INVESTIGATION OF MAJOR ROCK-UNIT INTERNAL STRUCTURE

USING LOW-FIELD ANISOTROPY OF MAGNETIC SUSCEPTIBILITY

Olivier Bolle, Jean-Marc Lambert and Hervé Diot

 

The low-field anisotropy of magnetic susceptibility (AMS) technique is a powerful tool, which allows rapid and easy fabric characterisation of weakly anisotropic rocks. It also gives access to several parameters, as e.g. the bulk magnetic susceptibility, which can be very useful in the rock mineralogical characterisation.

 

This technique has been applied to the Bjerkreim-Sokndal intrusion, as part of a structural study focusing on the massive acidic upper part of this intrusion and on the stratigraphically highest units of the underlying cumulate series.
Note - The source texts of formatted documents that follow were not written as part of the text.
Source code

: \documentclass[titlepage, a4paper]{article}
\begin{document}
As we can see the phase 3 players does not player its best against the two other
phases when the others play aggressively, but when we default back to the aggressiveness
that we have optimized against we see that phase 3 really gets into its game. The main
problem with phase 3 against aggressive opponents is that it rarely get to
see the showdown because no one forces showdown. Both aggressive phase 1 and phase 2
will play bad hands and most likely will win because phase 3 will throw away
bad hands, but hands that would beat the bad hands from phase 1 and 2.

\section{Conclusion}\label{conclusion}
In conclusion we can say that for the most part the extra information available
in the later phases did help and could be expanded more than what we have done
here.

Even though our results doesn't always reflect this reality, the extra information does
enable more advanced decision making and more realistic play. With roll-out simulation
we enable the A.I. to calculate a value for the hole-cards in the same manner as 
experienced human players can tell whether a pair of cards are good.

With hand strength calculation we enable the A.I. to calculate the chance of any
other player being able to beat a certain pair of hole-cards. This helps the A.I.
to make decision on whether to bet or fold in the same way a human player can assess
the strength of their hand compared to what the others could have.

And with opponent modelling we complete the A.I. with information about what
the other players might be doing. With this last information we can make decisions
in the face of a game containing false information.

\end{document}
Systematic microscope examination of the AMS samples and considerations based on mineral intrinsic magnetic susceptibilities reveal magnetic mineralogy and anisotropy controlled by magnetite. Macro- to micro-scale petrofabrics and magnetic fabrics indicate that the acidic rocks and the cumulate series have been affected by a gravity-induced subsidence, probably coeval with the diapiric emplacement final stage of the neighbouring anorthosite plutons. This model is mainly supported by the structural pattern, which reveals a convergent flow towards a central trough where lineations are sub-vertical.

 

In the prolongation of these successful results obtained on the Bjerkreim-Sokndal intrusion, another structural study using the AMS is in progress on the Tellnes ore deposit. Preliminary results of this study indicate that magnetic fabric and petrofabric have similar orientation and result from (sub-)magmatic flow, during the emplacement of the orebody in a dextral-opening weakness zone developed in the Ĺna-Sira anorthosite. The mean direction of this flow is given by the average magnetic lineation measured inside the orebody (160° SE 20°). The bulk susceptibility magnitude values indicate a dominant ferrimagnetic behaviour and cover a large range, from 3.1 to 84.3 mSI, in probable relation with variation in the magnetite content of the Ti-ore.

 

The AMS technique can be used to investigate both the internal structure and mineralogy of other magmatic units of the Rogaland anorthosite province, especially ilmenite deposits. It is also worth mentioning that an AMS study of biotite-hornblende post-collisional granitoid plutons associated with the Mandal-Ustaoset Line (MUL), several tens of km to the east of the Rogaland anorthosite province, is presently in progress. Even if these granitoids and the anorthosites are not spatially related, both emplaced at the same time period and their genesis and emplacement appear to have been controlled by major lithospheric weakness zones. The structural study of the MUL granitoids could therefore bring important additional constraints on the understanding of the genesis and the emplacement mechanisms of the Rogaland anorthosite province and associated ore deposits.